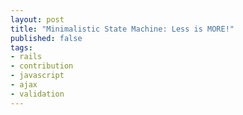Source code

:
 ```yaml
---
layout: post
title: "Minimalistic State Machine: Less is MORE!"
published: false
tags: 
- rails
- contribution
- javascript
- ajax
- validation
---        
```



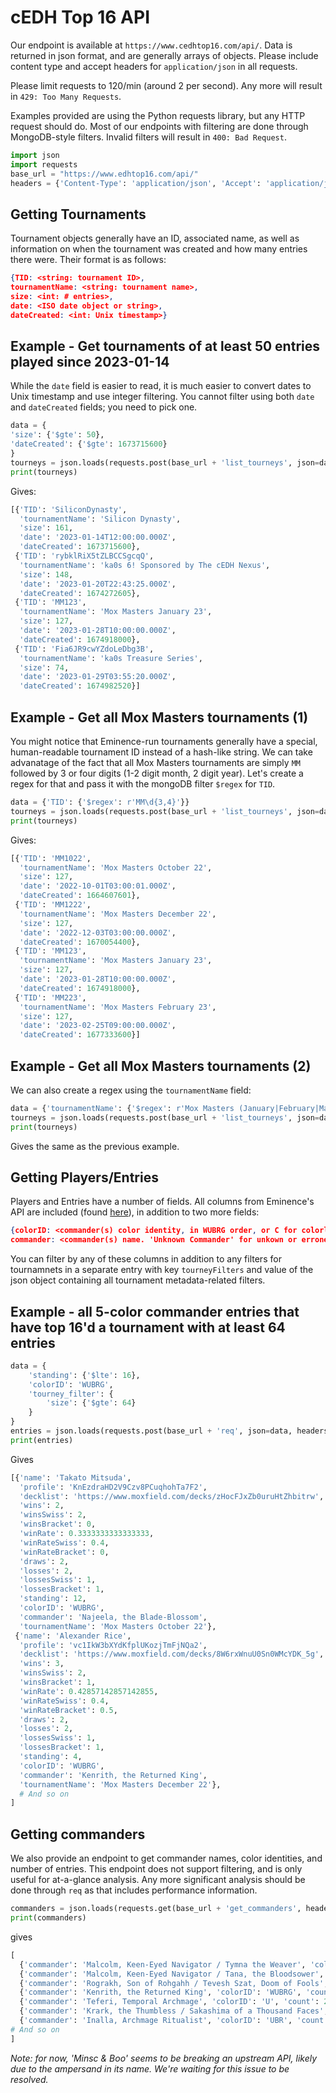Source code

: # cEDH Top 16 API

Our endpoint is available at `https://www.cedhtop16.com/api/`. Data is returned in json format, and are generally arrays of objects. Please include content type and accept headers for `application/json` in all requests.

Please limit requests to 120/min (around 2 per second). Any more will result in `429: Too Many Requests`.

Examples provided are using the Python requests library, but any HTTP request should do. Most of our endpoints with filtering are done through MongoDB-style filters. Invalid filters will result in `400: Bad Request`.

```python
import json
import requests
base_url = "https://www.edhtop16.com/api/"
headers = {'Content-Type': 'application/json', 'Accept': 'application/json'}
```

## Getting Tournaments

Tournament objects generally have an ID, associated name, as well as information on when the tournament was created and how many entries there were. Their format is as follows:

```json
{TID: <string: tournament ID>,
tournamentName: <string: tournament name>,
size: <int: # entries>,
date: <ISO date object or string>,
dateCreated: <int: Unix timestamp>}
```

## Example - Get tournaments of at least 50 entries played since 2023-01-14

While the `date` field is easier to read, it is much easier to convert dates to Unix timestamp and use integer filtering. You cannot filter using both `date` and `dateCreated` fields; you need to pick one.

```python
data = {
'size': {'$gte': 50},
'dateCreated': {'$gte': 1673715600}
}
tourneys = json.loads(requests.post(base_url + 'list_tourneys', json=data, headers=headers).text)
print(tourneys)
```

Gives:

```python
[{'TID': 'SiliconDynasty',
  'tournamentName': 'Silicon Dynasty',
  'size': 161,
  'date': '2023-01-14T12:00:00.000Z',
  'dateCreated': 1673715600},
 {'TID': 'rybklRiX5tZLBCCSgcqQ',
  'tournamentName': 'ka0s 6! Sponsored by The cEDH Nexus',
  'size': 148,
  'date': '2023-01-20T22:43:25.000Z',
  'dateCreated': 1674272605},
 {'TID': 'MM123',
  'tournamentName': 'Mox Masters January 23',
  'size': 127,
  'date': '2023-01-28T10:00:00.000Z',
  'dateCreated': 1674918000},
 {'TID': 'Fia6JR9cwYZdoLeDbg3B',
  'tournamentName': 'ka0s Treasure Series',
  'size': 74,
  'date': '2023-01-29T03:55:20.000Z',
  'dateCreated': 1674982520}]
```

## Example - Get all Mox Masters tournaments (1)

You might notice that Eminence-run tournaments generally have a special, human-readable tournament ID instead of a hash-like string. We can take advanatage of the fact that all Mox Masters tournaments are simply `MM` followed by 3 or four digits (1-2 digit month, 2 digit year). Let's create a regex for that and pass it with the mongoDB filter `$regex` for `TID`.

```python
data = {'TID': {'$regex': r'MM\d{3,4}'}}
tourneys = json.loads(requests.post(base_url + 'list_tourneys', json=data, headers=headers).text)
print(tourneys)
```

Gives:

```python
[{'TID': 'MM1022',
  'tournamentName': 'Mox Masters October 22',
  'size': 127,
  'date': '2022-10-01T03:00:01.000Z',
  'dateCreated': 1664607601},
 {'TID': 'MM1222',
  'tournamentName': 'Mox Masters December 22',
  'size': 127,
  'date': '2022-12-03T03:00:00.000Z',
  'dateCreated': 1670054400},
 {'TID': 'MM123',
  'tournamentName': 'Mox Masters January 23',
  'size': 127,
  'date': '2023-01-28T10:00:00.000Z',
  'dateCreated': 1674918000},
 {'TID': 'MM223',
  'tournamentName': 'Mox Masters February 23',
  'size': 127,
  'date': '2023-02-25T09:00:00.000Z',
  'dateCreated': 1677333600}]
```

## Example - Get all Mox Masters tournaments (2)

We can also create a regex using the `tournamentName` field:

```python
data = {'tournamentName': {'$regex': r'Mox Masters (January|February|March|April|May|June|July|August|September|October|November|December) \d{1,2}'}}
tourneys = json.loads(requests.post(base_url + 'list_tourneys', json=data, headers=headers).text)
print(tourneys)
```

Gives the same as the previous example.

## Getting Players/Entries

Players and Entries have a number of fields. All columns from Eminence's API are included (found [here](https://eminence.events/api/docs)), in addition to two more fields:

```json
{colorID: <commander(s) color identity, in WUBRG order, or C for colorless (mutally exclusive). 'N/A' for unknown or erroneous commander names>,
commander: <commander(s) name. 'Unknown Commander' for unkown or erroneous decklist links.>}
```

You can filter by any of these columns in addition to any filters for tournamnets in a separate entry with key `tourneyFilters` and value of the json object containing all tournament metadata-related filters.

## Example - all 5-color commander entries that have top 16'd a tournament with at least 64 entries

```python
data = {
    'standing': {'$lte': 16}, 
    'colorID': 'WUBRG',
    'tourney_filter': {
        'size': {'$gte': 64}
    }
}
entries = json.loads(requests.post(base_url + 'req', json=data, headers=headers).text)
print(entries)
```

Gives

```python
[{'name': 'Takato Mitsuda',
  'profile': 'KnEzdraHD2V9Czv8PCuqhohTa7F2',
  'decklist': 'https://www.moxfield.com/decks/zHocFJxZb0uruHtZhbitrw',
  'wins': 2,
  'winsSwiss': 2,
  'winsBracket': 0,
  'winRate': 0.3333333333333333,
  'winRateSwiss': 0.4,
  'winRateBracket': 0,
  'draws': 2,
  'losses': 2,
  'lossesSwiss': 1,
  'lossesBracket': 1,
  'standing': 12,
  'colorID': 'WUBRG',
  'commander': 'Najeela, the Blade-Blossom',
  'tournamentName': 'Mox Masters October 22'},
 {'name': 'Alexander Rice',
  'profile': 'vc1IkW3bXYdKfplUKozjTmFjNQa2',
  'decklist': 'https://www.moxfield.com/decks/8W6rxWnuU0Sn0WMcYDK_5g',
  'wins': 3,
  'winsSwiss': 2,
  'winsBracket': 1,
  'winRate': 0.42857142857142855,
  'winRateSwiss': 0.4,
  'winRateBracket': 0.5,
  'draws': 2,
  'losses': 2,
  'lossesSwiss': 1,
  'lossesBracket': 1,
  'standing': 4,
  'colorID': 'WUBRG',
  'commander': 'Kenrith, the Returned King',
  'tournamentName': 'Mox Masters December 22'},
  # And so on
]
```

## Getting commanders

We also provide an endpoint to get commander names, color identities, and number of entries. This endpoint does not support filtering, and is only useful for at-a-glance analysis. Any more significant analysis should be done through `req` as that includes performance information.

```python
commanders = json.loads(requests.get(base_url + 'get_commanders', headers=headers).text)
print(commanders)
```

gives

```python
[
  {'commander': 'Malcolm, Keen-Eyed Navigator / Tymna the Weaver', 'colorID': 'WUB', 'count': 23},
  {'commander': 'Malcolm, Keen-Eyed Navigator / Tana, the Bloodsower', 'colorID': 'URG', 'count': 28},
  {'commander': 'Rograkh, Son of Rohgahh / Tevesh Szat, Doom of Fools', 'colorID': 'BR', 'count': 10},
  {'commander': 'Kenrith, the Returned King', 'colorID': 'WUBRG', 'count': 24},
  {'commander': 'Teferi, Temporal Archmage', 'colorID': 'U', 'count': 2},
  {'commander': 'Krark, the Thumbless / Sakashima of a Thousand Faces', 'colorID': 'UR', 'count': 31},
  {'commander': 'Inalla, Archmage Ritualist', 'colorID': 'UBR', 'count': 17}
# And so on
]
```

_Note: for now, 'Minsc & Boo' seems to be breaking an upstream API, likely due to the ampersand in its name. We're waiting for this issue to be resolved._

• • •

• **EXERCISE REQUIREMENTS**: Every line from the top of the material above through the line with "Our endpoint is" should be duplicated exactly, please; leave out the pictures.

• **ANSWER FOR THIS EXERCISE**:
Source code

:
 ```yaml
---
layout: post
title: "Minimalistic State Machine: Less is MORE!"
published: false
tags: 
- rails
- contribution
- javascript
- ajax
- validation
---        
```



Source code

: # cEDH Top 16 API

Our endpoint is available at `https://www.cedhtop16.com/api/`. Data is returned in json format, and are generally arrays of objects. Please include content type and accept headers for `application/json` in all requests.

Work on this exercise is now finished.